Code Sample
import pandas as pd
import numpy as np
iinput = np.arange(10.0)
iinput[5] = np.nan
x = pd.Series(iinput).rolling(3).apply(lambda x: 1.0).tolist()
print(x)
Expected Output and Problem Description
One would expect that the above code would print the list:
[nan, nan, 1.0, 1.0, 1.0, 1.0, 1.0, 1.0, 1.0, 1.0]
Instead, we get the following:
[nan, nan, 1.0, 1.0, 1.0, nan, nan, nan, 1.0, 1.0]
It seems that any time the input to lambda contains nan, then nan is returned automatically. This is problematic, because it is not possible to apply a custom rolling function to a series containing nans.
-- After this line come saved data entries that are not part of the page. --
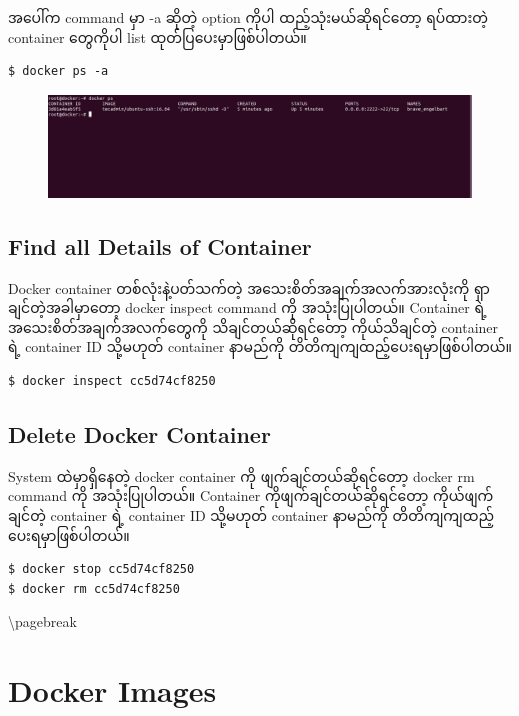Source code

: အပေါ်က command မှာ -a ဆိုတဲ့ option ကိုပါ ထည့်သုံးမယ်ဆိုရင်တော့
ရပ်ထားတဲ့ container တွေကိုပါ list ထုတ်ပြပေးမှာဖြစ်ပါတယ်။

\begin{verbatim}
$ docker ps -a
\end{verbatim}

\begin{figure}[htbp]
\centering
\includegraphics{.gitbook/assets/4a_ps-large-resolution.png}
\end{figure}

\subsection{Find all Details of
Container}\label{find-all-details-of-container}

Docker container တစ်လုံးနဲ့ပတ်သက်တဲ့ အသေးစိတ်အချက်အလက်အားလုံးကို
ရှာချင်တဲ့အခါမှာတော့ docker inspect command ကို အသုံးပြုပါတယ်။ Container
ရဲ့ အသေးစိတ်အချက်အလက်တွေကို သိချင်တယ်ဆိုရင်တော့ ကိုယ်သိချင်တဲ့ container
ရဲ့ container ID သို့မဟုတ် container နာမည်ကို
တိတိကျကျထည့်ပေးရမှာဖြစ်ပါတယ်။

\begin{verbatim}
$ docker inspect cc5d74cf8250
\end{verbatim}

\subsection{Delete Docker Container}\label{delete-docker-container}

System ထဲမှာရှိနေတဲ့ docker container ကို ဖျက်ချင်တယ်ဆိုရင်တော့ docker
rm command ကို အသုံးပြုပါတယ်။ Container ကိုဖျက်ချင်တယ်ဆိုရင်တော့
ကိုယ်ဖျက်ချင်တဲ့ container ရဲ့ container ID သို့မဟုတ် container နာမည်ကို
တိတိကျကျထည့်ပေးရမှာဖြစ်ပါတယ်။

\begin{verbatim}
$ docker stop cc5d74cf8250
$ docker rm cc5d74cf8250
\end{verbatim}

\textbackslash{}pagebreak

\section{Docker Images}\label{docker-images}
Doing so will return a result riddled with more nans.
Additionally, this behavior exists exclusively for rolling()
. Running the above code with expanding()
works just fine.
Output of pd.show_versions()
Comment From: jreback
min_periods
controls whether the window is skipped or not. it defaults to the window size.
In [7]: iinput = np.arange(10.0)
...: iinput[5] = np.nan
...: iinput = pd.Series(iinput)
...: x = iinput.rolling(3, min_periods=1).apply(lambda x: 1.0)
...: x
...:
Out[7]:
0 1.0
1 1.0
2 1.0
3 1.0
4 1.0
5 1.0
6 1.0
7 1.0
8 1.0
9 1.0
dtype: float64
In [8]: iinput = np.arange(10.0)
...: iinput[5] = np.nan
...: iinput = pd.Series(iinput)
...: x = iinput.rolling(3, min_periods=3).apply(lambda x: 1.0)
...: x
...:
Out[8]:
0 NaN
1 NaN
2 1.0
3 1.0
4 1.0
5 NaN
6 NaN
7 NaN
8 1.0
9 1.0
dtype: float64
Comment From: Anisalexvl
Nevertheless, if we initialize next array
array([ 0., 1., 2., 3., 4., nan, nan, nan, 8., 9.])
and implement next code
def f(x):
print(x)
return 1.
x = pd.Series(iinput).rolling(3, min_periods=1).apply(f).tolist()
print('Rolling result: ', x)
gives output
[ 0.]
[ 0. 1.]
[ 0. 1. 2.]
[ 1. 2. 3.]
[ 2. 3. 4.]
[ 3. 4. nan]
[ 4. nan nan]
[ nan nan 8.]
[ nan 8. 9.]
Rolling result: [1.0, 1.0, 1.0, 1.0, 1.0, 1.0, 1.0, nan, 1.0, 1.0]
which means that function was not applied to values, that fully filled with nans. Expected that function should apply to every value and just want to agree with @scoliann:
It seems that any time the input to lambda contains nan, then nan is returned automatically. This is problematic, because it is not possible to apply a custom rolling function to a series containing nans.